Porquanto, não há ser humano igual ao outro. Discordar faz parte da essência da
humanidade, e é o que, de fato, nos particulariza, nos torna pessoas. Se
pensássemos exatamente igual abriríamos mão da individualidade. Deixaríamos de
sermos humanos.
Essa perspectiva a respeito do ser
humano vem perturbando os pensadores desde a Antiguidade. Filósofos como
Parmênides, Sócrates e Platão, já se mostravam preocupados com essa
caraterística da humanidade. Tal inquietação, conforme destaca Hannah Arendt
(apud. Bauman, 2003, p.177), brotava do fato de “que a verdade, tão logo proferida, é imediatamente transformada numa opinião
entre muitas, contestada, reformulada, reduzida a um tema de discurso entre
tantos outros”. O mais impressionante, no entanto, é que homens pertencentes a
um tempo privado do avanço tecnológico da atualidade, conseguiram perceber algo
que buscamos frequentemente negar, a saber, a incapacidade humana de não discordar.
Não
conseguimos concordar em tudo.
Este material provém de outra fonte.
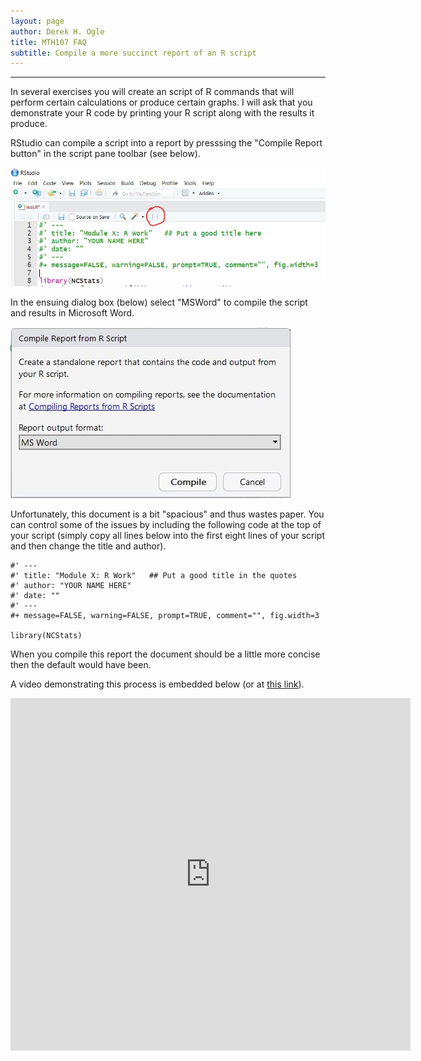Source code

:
 ```yaml
---
layout: page
author: Derek H. Ogle
title: MTH107 FAQ
subtitle: Compile a more succinct report of an R script
---
```


----

In several exercises you will create an script of R commands that will perform certain calculations or produce certain graphs. I will ask that you demonstrate your R code by printing your R script along with the results it produce.

RStudio can compile a script into a report by presssing the "Compile Report button" in the script pane toolbar (see below).

![Compile Script Button](Figs/CompileScript1.JPG)

In the ensuing dialog box (below) select "MSWord" to compile the script and results in Microsoft Word.

![Compile Script Dialog Box](Figs/CompileScript2.JPG)

Unfortunately, this document is a bit "spacious" and thus wastes paper. You can control some of the issues by including the following code at the top of your script (simply copy all lines below into the first eight lines of your script and then change the title and author).

```
#' ---
#' title: "Module X: R Work"   ## Put a good title in the quotes
#' author: "YOUR NAME HERE"
#' date: ""
#' ---
#+ message=FALSE, warning=FALSE, prompt=TRUE, comment="", fig.width=3

library(NCStats)
```

When you compile this report the document should be a little more concise then the default would have been.

A video demonstrating this process is embedded below (or at [this link](https://vimeo.com/313195664)).

<iframe width="640" height="564" src="https://player.vimeo.com/video/313195664" frameborder="0" allowFullScreen mozallowfullscreen webkitAllowFullScreen></iframe>
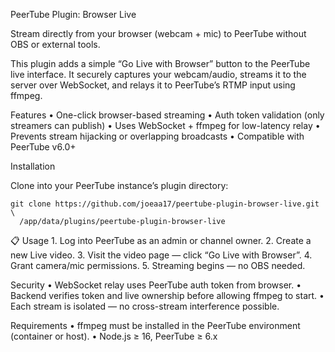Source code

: PeerTube Plugin: Browser Live

Stream directly from your browser (webcam + mic) to PeerTube without OBS or external tools.

This plugin adds a simple “Go Live with Browser” button to the PeerTube live interface. It securely captures your webcam/audio, streams it to the server over WebSocket, and relays it to PeerTube’s RTMP input using ffmpeg.

Features
    •   One-click browser-based streaming
    •   Auth token validation (only streamers can publish)
    •   Uses WebSocket + ffmpeg for low-latency relay
    •   Prevents stream hijacking or overlapping broadcasts
    •   Compatible with PeerTube v6.0+

Installation

Clone into your PeerTube instance’s plugin directory:

```
git clone https://github.com/joeaa17/peertube-plugin-browser-live.git \
  /app/data/plugins/peertube-plugin-browser-live
```

📋 Usage
	1.	Log into PeerTube as an admin or channel owner.
	2.	Create a new Live video.
	3.	Visit the video page — click “Go Live with Browser”.
	4.	Grant camera/mic permissions.
	5.	Streaming begins — no OBS needed.

Security
	•	WebSocket relay uses PeerTube auth token from browser.
	•	Backend verifies token and live ownership before allowing ffmpeg to start.
	•	Each stream is isolated — no cross-stream interference possible.

Requirements
	•	ffmpeg must be installed in the PeerTube environment (container or host).
	•	Node.js ≥ 16, PeerTube ≥ 6.x
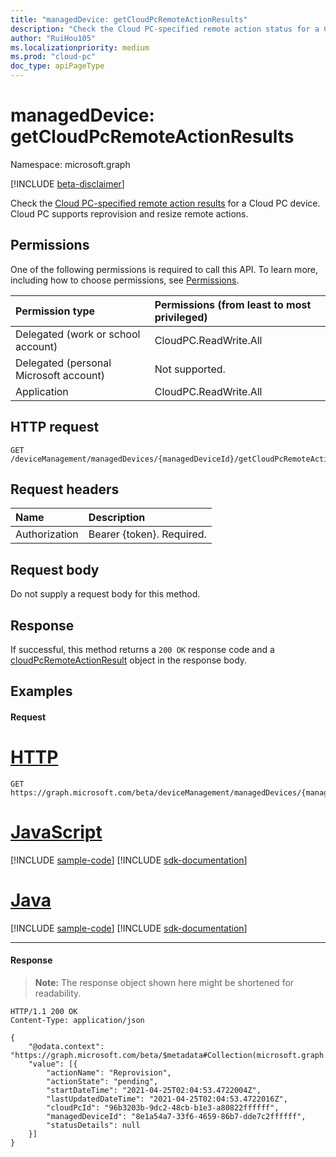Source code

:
 ```yaml
---
title: "managedDevice: getCloudPcRemoteActionResults"
description: "Check the Cloud PC-specified remote action status for a Cloud PC device."
author: "RuiHou105"
ms.localizationpriority: medium
ms.prod: "cloud-pc"
doc_type: apiPageType
---
```


# managedDevice: getCloudPcRemoteActionResults

Namespace: microsoft.graph

[!INCLUDE [beta-disclaimer](../../includes/beta-disclaimer.md)]

Check the [Cloud PC-specified remote action results](../resources/cloudpcremoteactionresult.md) for a Cloud PC device. Cloud PC supports reprovision and resize remote actions.

## Permissions

One of the following permissions is required to call this API. To learn more, including how to choose permissions, see [Permissions](/graph/permissions-reference).

|Permission type|Permissions (from least to most privileged)|
|:---|:---|
|Delegated (work or school account)|CloudPC.ReadWrite.All|
|Delegated (personal Microsoft account)|Not supported.|
|Application|CloudPC.ReadWrite.All|

## HTTP request

<!-- {
  "blockType": "ignored"
}
-->

``` http
GET /deviceManagement/managedDevices/{managedDeviceId}/getCloudPcRemoteActionResults
```

## Request headers

| Name          | Description               |
| :------------ | :------------------------ |
| Authorization | Bearer {token}. Required. |

## Request body

Do not supply a request body for this method.

## Response

If successful, this method returns a `200 OK` response code and a [cloudPcRemoteActionResult](../resources/cloudpcremoteactionresult.md) object in the response body.

## Examples

#### Request


# [HTTP](#tab/http)
<!-- {
  "blockType": "request",
  "name": "managedDevice_getCloudPcRemoteActionResults"
}
-->

``` http
GET https://graph.microsoft.com/beta/deviceManagement/managedDevices/{managedDeviceId}/getCloudPcRemoteActionResults
```

# [JavaScript](#tab/javascript)
[!INCLUDE [sample-code](../includes/snippets/javascript/manageddevice-getcloudpcremoteactionresults-javascript-snippets.md)]
[!INCLUDE [sdk-documentation](../includes/snippets/snippets-sdk-documentation-link.md)]

# [Java](#tab/java)
[!INCLUDE [sample-code](../includes/snippets/java/manageddevice-getcloudpcremoteactionresults-java-snippets.md)]
[!INCLUDE [sdk-documentation](../includes/snippets/snippets-sdk-documentation-link.md)]

---

#### Response

> **Note:** The response object shown here might be shortened for readability.

<!-- {
  "blockType": "response",
  "truncated": true,
  "@odata.type": "microsoft.graph.cloudPcRemoteActionResult"
}
-->

``` http
HTTP/1.1 200 OK
Content-Type: application/json

{
    "@odata.context": "https://graph.microsoft.com/beta/$metadata#Collection(microsoft.graph.cloudPcRemoteActionResult)",
    "value": [{
        "actionName": "Reprovision",
        "actionState": "pending",
        "startDateTime": "2021-04-25T02:04:53.4722004Z",
        "lastUpdatedDateTime": "2021-04-25T02:04:53.4722016Z",
        "cloudPcId": "96b3203b-9dc2-48cb-b1e3-a80822ffffff",
        "managedDeviceId": "8e1a54a7-33f6-4659-86b7-dde7c2ffffff",
        "statusDetails": null
    }]
}
```
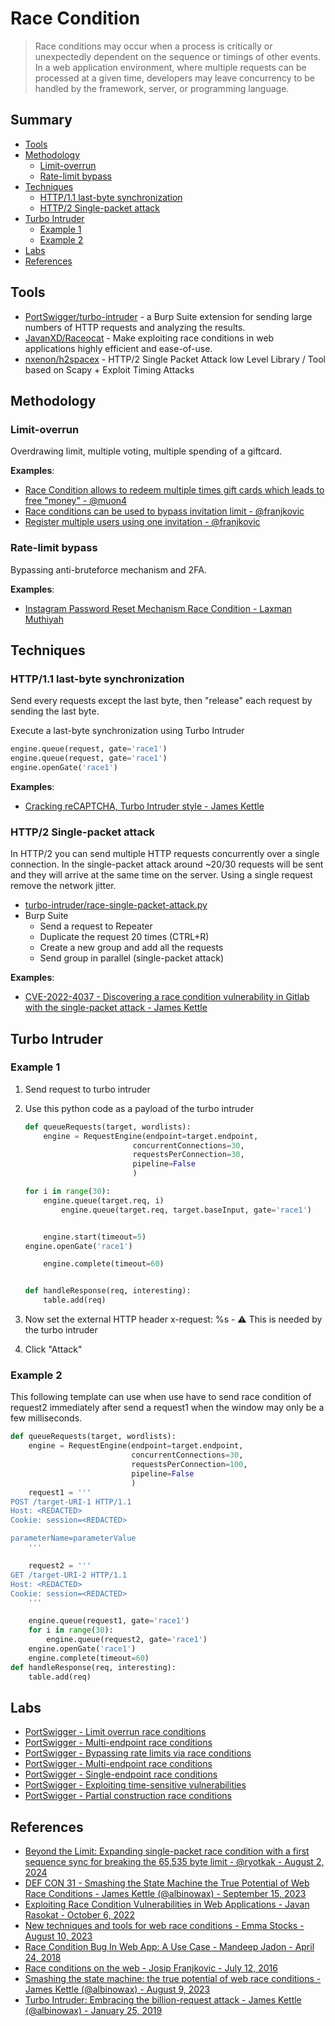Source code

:# Race Condition

> Race conditions may occur when a process is critically or unexpectedly dependent on the sequence or timings of other events. In a web application environment, where multiple requests can be processed at a given time, developers may leave concurrency to be handled by the framework, server, or programming language.


## Summary

- [Tools](#tools)
- [Methodology](#methodology)
  - [Limit-overrun](#limit-overrun)
  - [Rate-limit bypass](#rate-limit-bypass)
- [Techniques](#techniques)
  - [HTTP/1.1 last-byte synchronization](#http11-last-byte-synchronization)
  - [HTTP/2 Single-packet attack](#http2-single-packet-attack)
- [Turbo Intruder](#turbo-intruder)
  - [Example 1](#example-1)
  - [Example 2](#example-2)
- [Labs](#labs)
- [References](#references)


## Tools

- [PortSwigger/turbo-intruder](https://github.com/PortSwigger/turbo-intruder) - a Burp Suite extension for sending large numbers of HTTP requests and analyzing the results.
- [JavanXD/Raceocat](https://github.com/JavanXD/Raceocat) - Make exploiting race conditions in web applications highly efficient and ease-of-use.
- [nxenon/h2spacex](https://github.com/nxenon/h2spacex) - HTTP/2 Single Packet Attack low Level Library / Tool based on Scapy‌ + Exploit Timing Attacks


## Methodology

### Limit-overrun

Overdrawing limit, multiple voting, multiple spending of a giftcard.

**Examples**:

- [Race Condition allows to redeem multiple times gift cards which leads to free "money" - @muon4](https://hackerone.com/reports/759247)
- [Race conditions can be used to bypass invitation limit - @franjkovic](https://hackerone.com/reports/115007)
- [Register multiple users using one invitation - @franjkovic](https://hackerone.com/reports/148609)


### Rate-limit bypass

Bypassing anti-bruteforce mechanism and 2FA.

**Examples**:

- [Instagram Password Reset Mechanism Race Condition - Laxman Muthiyah](https://youtu.be/4O9FjTMlHUM)


## Techniques

### HTTP/1.1 last-byte synchronization

Send every requests except the last byte, then "release" each request by sending the last byte.

Execute a last-byte synchronization using Turbo Intruder

```py
engine.queue(request, gate='race1')
engine.queue(request, gate='race1')
engine.openGate('race1')
```

**Examples**:

- [Cracking reCAPTCHA, Turbo Intruder style - James Kettle](https://portswigger.net/research/cracking-recaptcha-turbo-intruder-style)


### HTTP/2 Single-packet attack

In HTTP/2 you can send multiple HTTP requests concurrently over a single connection. In the single-packet attack around ~20/30 requests will be sent and they will arrive at the same time on the server. Using a single request remove the network jitter.

- [turbo-intruder/race-single-packet-attack.py](https://github.com/PortSwigger/turbo-intruder/blob/master/resources/examples/race-single-packet-attack.py)
- Burp Suite
  - Send a request to Repeater
  - Duplicate the request 20 times (CTRL+R)
  - Create a new group and add all the requests
  - Send group in parallel (single-packet attack)

**Examples**:

- [CVE-2022-4037 - Discovering a race condition vulnerability in Gitlab with the single-packet attack - James Kettle](https://youtu.be/Y0NVIVucQNE)


## Turbo Intruder

### Example 1

1. Send request to turbo intruder
2. Use this python code as a payload of the turbo intruder

   ```python
   def queueRequests(target, wordlists):
       engine = RequestEngine(endpoint=target.endpoint,
                           concurrentConnections=30,
                           requestsPerConnection=30,
                           pipeline=False
                           )

   for i in range(30):
       engine.queue(target.req, i)
           engine.queue(target.req, target.baseInput, gate='race1')


       engine.start(timeout=5)
   engine.openGate('race1')

       engine.complete(timeout=60)


   def handleResponse(req, interesting):
       table.add(req)
   ```

3. Now set the external HTTP header x-request: %s - :warning: This is needed by the turbo intruder
4. Click "Attack"


### Example 2

This following template can use when use have to send race condition of request2 immediately after send a request1 when the window may only be a few milliseconds.

```python
def queueRequests(target, wordlists):
    engine = RequestEngine(endpoint=target.endpoint,
                           concurrentConnections=30,
                           requestsPerConnection=100,
                           pipeline=False
                           )
    request1 = '''
POST /target-URI-1 HTTP/1.1
Host: <REDACTED>
Cookie: session=<REDACTED>

parameterName=parameterValue
    '''

    request2 = '''
GET /target-URI-2 HTTP/1.1
Host: <REDACTED>
Cookie: session=<REDACTED>
    '''

    engine.queue(request1, gate='race1')
    for i in range(30):
        engine.queue(request2, gate='race1')
    engine.openGate('race1')
    engine.complete(timeout=60)
def handleResponse(req, interesting):
    table.add(req)
```


## Labs

- [PortSwigger - Limit overrun race conditions](https://portswigger.net/web-security/race-conditions/lab-race-conditions-limit-overrun)
- [PortSwigger - Multi-endpoint race conditions](https://portswigger.net/web-security/race-conditions/lab-race-conditions-multi-endpoint)
- [PortSwigger - Bypassing rate limits via race conditions](https://portswigger.net/web-security/race-conditions/lab-race-conditions-bypassing-rate-limits)
- [PortSwigger - Multi-endpoint race conditions](https://portswigger.net/web-security/race-conditions/lab-race-conditions-multi-endpoint)
- [PortSwigger - Single-endpoint race conditions](https://portswigger.net/web-security/race-conditions/lab-race-conditions-single-endpoint)
- [PortSwigger - Exploiting time-sensitive vulnerabilities](https://portswigger.net/web-security/race-conditions/lab-race-conditions-exploiting-time-sensitive-vulnerabilities)
- [PortSwigger - Partial construction race conditions](https://portswigger.net/web-security/race-conditions/lab-race-conditions-partial-construction)


## References

- [Beyond the Limit: Expanding single-packet race condition with a first sequence sync for breaking the 65,535 byte limit - @ryotkak - August 2, 2024](https://flatt.tech/research/posts/beyond-the-limit-expanding-single-packet-race-condition-with-first-sequence-sync/)
- [DEF CON 31 - Smashing the State Machine the True Potential of Web Race Conditions - James Kettle (@albinowax) - September 15, 2023](https://youtu.be/tKJzsaB1ZvI)
- [Exploiting Race Condition Vulnerabilities in Web Applications - Javan Rasokat - October 6, 2022](https://conference.hitb.org/hitbsecconf2022sin/materials/D2%20COMMSEC%20-%20Exploiting%20Race%20Condition%20Vulnerabilities%20in%20Web%20Applications%20-%20Javan%20Rasokat.pdf)
- [New techniques and tools for web race conditions - Emma Stocks - August 10, 2023](https://portswigger.net/blog/new-techniques-and-tools-for-web-race-conditions)
- [Race Condition Bug In Web App: A Use Case - Mandeep Jadon - April 24, 2018](https://medium.com/@ciph3r7r0ll/race-condition-bug-in-web-app-a-use-case-21fd4df71f0e)
- [Race conditions on the web - Josip Franjkovic - July 12, 2016](https://www.josipfranjkovic.com/blog/race-conditions-on-web)
- [Smashing the state machine: the true potential of web race conditions - James Kettle (@albinowax) - August 9, 2023](https://portswigger.net/research/smashing-the-state-machine)
- [Turbo Intruder: Embracing the billion-request attack - James Kettle (@albinowax) - January 25, 2019](https://portswigger.net/research/turbo-intruder-embracing-the-billion-request-attack)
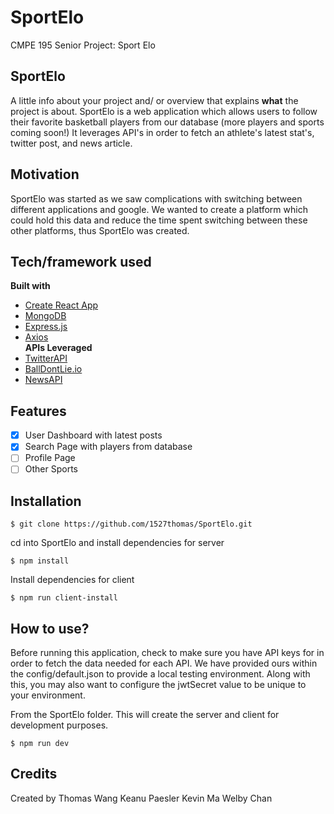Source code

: # SportElo
CMPE 195 Senior Project: Sport Elo


## SportElo
A little info about your project and/ or overview that explains **what** the project is about.
SportElo is a web application which allows users to follow their favorite basketball players from our database (more players and sports coming soon!) 
It leverages API's in order to fetch an athlete's latest stat's, twitter post, and news article.

## Motivation
SportElo was started as we saw complications with switching between different applications and google. We wanted to create a platform which could hold
this data and reduce the time spent switching between these other platforms, thus SportElo was created.

## Tech/framework used
<b>Built with</b>
- [Create React App](https://create-react-app.dev/)
- [MongoDB](https://www.mongodb.com/)
- [Express.js](https://expressjs.com/)
- [Axios](https://www.npmjs.com/package/axios) <br />
<b>APIs Leveraged</b>
- [TwitterAPI](https://developer.twitter.com/en/docs/twitter-api)
- [BallDontLie.io](https://www.balldontlie.io/#introduction)
- [NewsAPI](https://newsapi.org/)

## Features
- [x] User Dashboard with latest posts
- [x] Search Page with players from database
- [ ] Profile Page
- [ ] Other Sports

## Installation

```
$ git clone https://github.com/1527thomas/SportElo.git
```
cd into SportElo and install dependencies for server
```
$ npm install
```
Install dependencies for client
```
$ npm run client-install
```

## How to use?
Before running this application, check to make sure you have API keys for in order to fetch the data needed for each API.
We have provided ours within the config/default.json to provide a local testing environment.
Along with this, you may also want to configure the jwtSecret value to be unique to your environment.

From the SportElo folder. This will create the server and client for development purposes.
```
$ npm run dev
```

## Credits
Created by
Thomas Wang
Keanu Paesler
Kevin Ma
Welby Chan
Sempre haverá um ponto do qual discordaremos,
uma opinião contrária ao consenso. Todavia, a discordância em si não constitui
um obstáculo à comunhão. É a forma como a encaramos, a maneira como reagimos
diante dela, que pode erguer-se como barreira e dificultar as relações. Como
afirma Bauman (op. cit., p. 178), “a convicção de que nossas opiniões são toda
a verdade, nada além da verdade e sobretudo a única verdade existente, assim
como nossa crença de que as verdades dos outros, se diferentes da nossa, são 'meras opiniões', esse sim é um obstáculo”.
Não
estou admitindo, com isso, que não existem verdades absolutas. Se o fizesse,
não poderia apresentar-me como cristão, pois cremos que uma dessas verdades
insofismáveis é a existência de um Deus único e Todo-poderoso, Criador,
sustentador e governador do cosmos. Contudo, penso que há diferentes
perspectivas em relação à essas verdades, o que não as diminui. São apenas
pontos de vista distintos, mas que contemplam o mesmo absoluto. Um exemplo
disso são as diversas interpretações a respeito da salvação, da ação do
Espírito Santo, dos anjos e dos demônios. Cada grupo defende sua posição com
unhas e dentes, defendendo que é a mais próxima da verdade. De certa forma,
todos nós buscamos essa solidez. Não queremos abraçar uma fé que se liquefaça
com facilidade, almejamos algo palpável, bem definido, estruturado. Por
isso, buscamos respostas diretas e sem ambiguidade. O grande problema, porém, é
que, muitas vezes, esse anseio nos faz esquecermos o amor pregado por Jesus.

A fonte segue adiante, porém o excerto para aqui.